Qu’est-ce qu’une Académie de ce type ?

Une académie de cette trempe peut être définie comme un centre de formations et de réflexions. Il y est prévu ces formations pour les cadres qui sont concernés par les questions de défense et du terrorisme. Elle pourrait concerner aussi plusieurs ministères notamment la Justice, l’Intérieur, la Sécurité et la Défense. Des formations pour les militaires spécialisés dans la lutte contre le terrorisme, ainsi que celles qui peuvent porter sur des réflexions stratégiques. Cette académie est donc un mélange qui aborde le terrorisme dans sa forme globale, notamment théorique et empirique.

 

Quelles sont les formations qui y seront dispensées ?

Il y a deux grands types de formations dans une telle académie. Des formations de l’école de cadres. Ce sont des formations pour les managers qui, par leurs activités, seront liés au terrorisme. Le deuxième type de formation va concerner les unités de l’armée, de la gendarmerie et de la police engagées dans la lutte contre le terrorisme.
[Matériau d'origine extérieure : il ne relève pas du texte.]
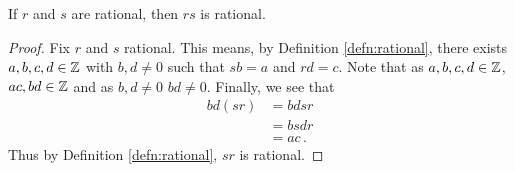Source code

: \guard




\begin{prop}
\label{prop:productOfRaionalsIsRational}
  If $r$ and $s$ are rational, then $rs$ is rational.
\end{prop}
\begin{proof}
  Fix $r$ and $s$ rational.
  This means, by Definition \ref{defn:rational}, there exists $a,b,c,d\in\mathbb{Z}$ with $b,d\not=0$ such that $sb=a$ and $rd=c$.
  Note that as $a,b,c,d\in\mathbb{Z}$, $ac,bd\in\mathbb{Z}$ and as $b,d\not=0$ $bd\not=0$.
  Finally, we see that
  \begin{align*}
    bd(sr)  &= bdsr \\
            &= bsdr \\
            &= ac\,.
  \end{align*}
  Thus by Definition \ref{defn:rational}, $sr$ is rational.
\end{proof}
Ces unités auront des centres adaptés pour pouvoir se mettre dans les conditions les plus proches de la réalité. Il y aura également des formations académiques composées de réflexion et de production intellectuelle.

 

Sur quelle base, les auditeurs seront-ils recrutés ?

Évidemment, le recrutement des auditeurs sera fait par appel ouvert avec des candidatures. Il y aura également le format diplomatique, c’est-à-dire en passant par des relations bilatérales ou par des organisations internationales.

 

Que gagne la Côte d’Ivoire à abriter une telle académie ?

Le label Côte d’Ivoire en matière de terrorisme est un label international. Le fait d’abriter l’académie internationale va faire que nous aurons des places dans pratiquement tous les stages du monde, en matière militaire. Un stagiaire ivoirien va forcément coûter moins cher qu’un stagiaire qui viendra du Kenya ou d’un autre pays africain.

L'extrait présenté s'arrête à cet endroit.